## ASSIGNMENT
Your answer should be every line from the records that contains "stringa".

[Saved entries]
+ + +

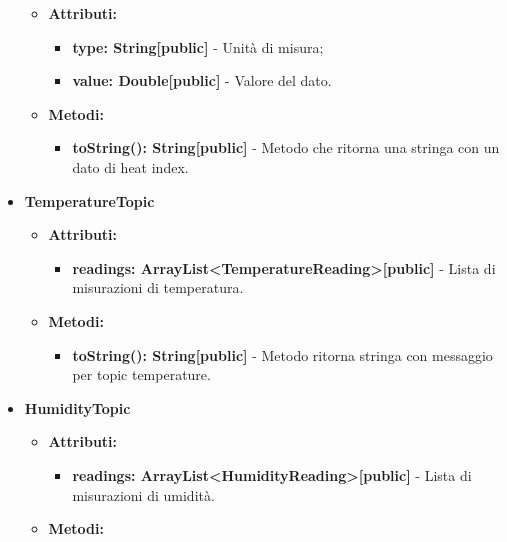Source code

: \documentclass[8pt]{article}
\begin{document}
\begin{itemize}
\begin{itemize}
        \item \textbf{Attributi:}
        \begin{itemize}
            \item \textbf{type: String[public]} - Unità di misura;
            \item \textbf{value: Double[public]} - Valore del dato.
        \end{itemize}
    \end{itemize}
    \begin{itemize}
        \item \textbf{Metodi:}
        \begin{itemize}
            \item \textbf{toString(): String[public]} - Metodo che ritorna una stringa con un dato di heat index.
        \end{itemize}
    \end{itemize}
    \item \textbf{TemperatureTopic}
    \begin{itemize}
        \item \textbf{Attributi:}
        \begin{itemize}
            \item \textbf{readings: ArrayList<TemperatureReading>[public]} - Lista di misurazioni di temperatura.
        \end{itemize}
    \end{itemize}
    \begin{itemize}
        \item \textbf{Metodi:}
        \begin{itemize}
            \item \textbf{toString(): String[public]} - Metodo ritorna stringa con messaggio per topic temperature.
        \end{itemize}
    \end{itemize}
    \item \textbf{HumidityTopic}
    \begin{itemize}
        \item \textbf{Attributi:}
        \begin{itemize}
            \item \textbf{readings: ArrayList<HumidityReading>[public]} - Lista di misurazioni di umidità.
        \end{itemize}
    \end{itemize}
    \begin{itemize}
        \item \textbf{Metodi:}

\end{itemize}
\end{itemize}
\end{document}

+ + +

## TASK ANSWER
            \item \textbf{toString(): String[public]} - Metodo che ritorna una stringa con un dato di heat index.
            \item \textbf{toString(): String[public]} - Metodo ritorna stringa con messaggio per topic temperature.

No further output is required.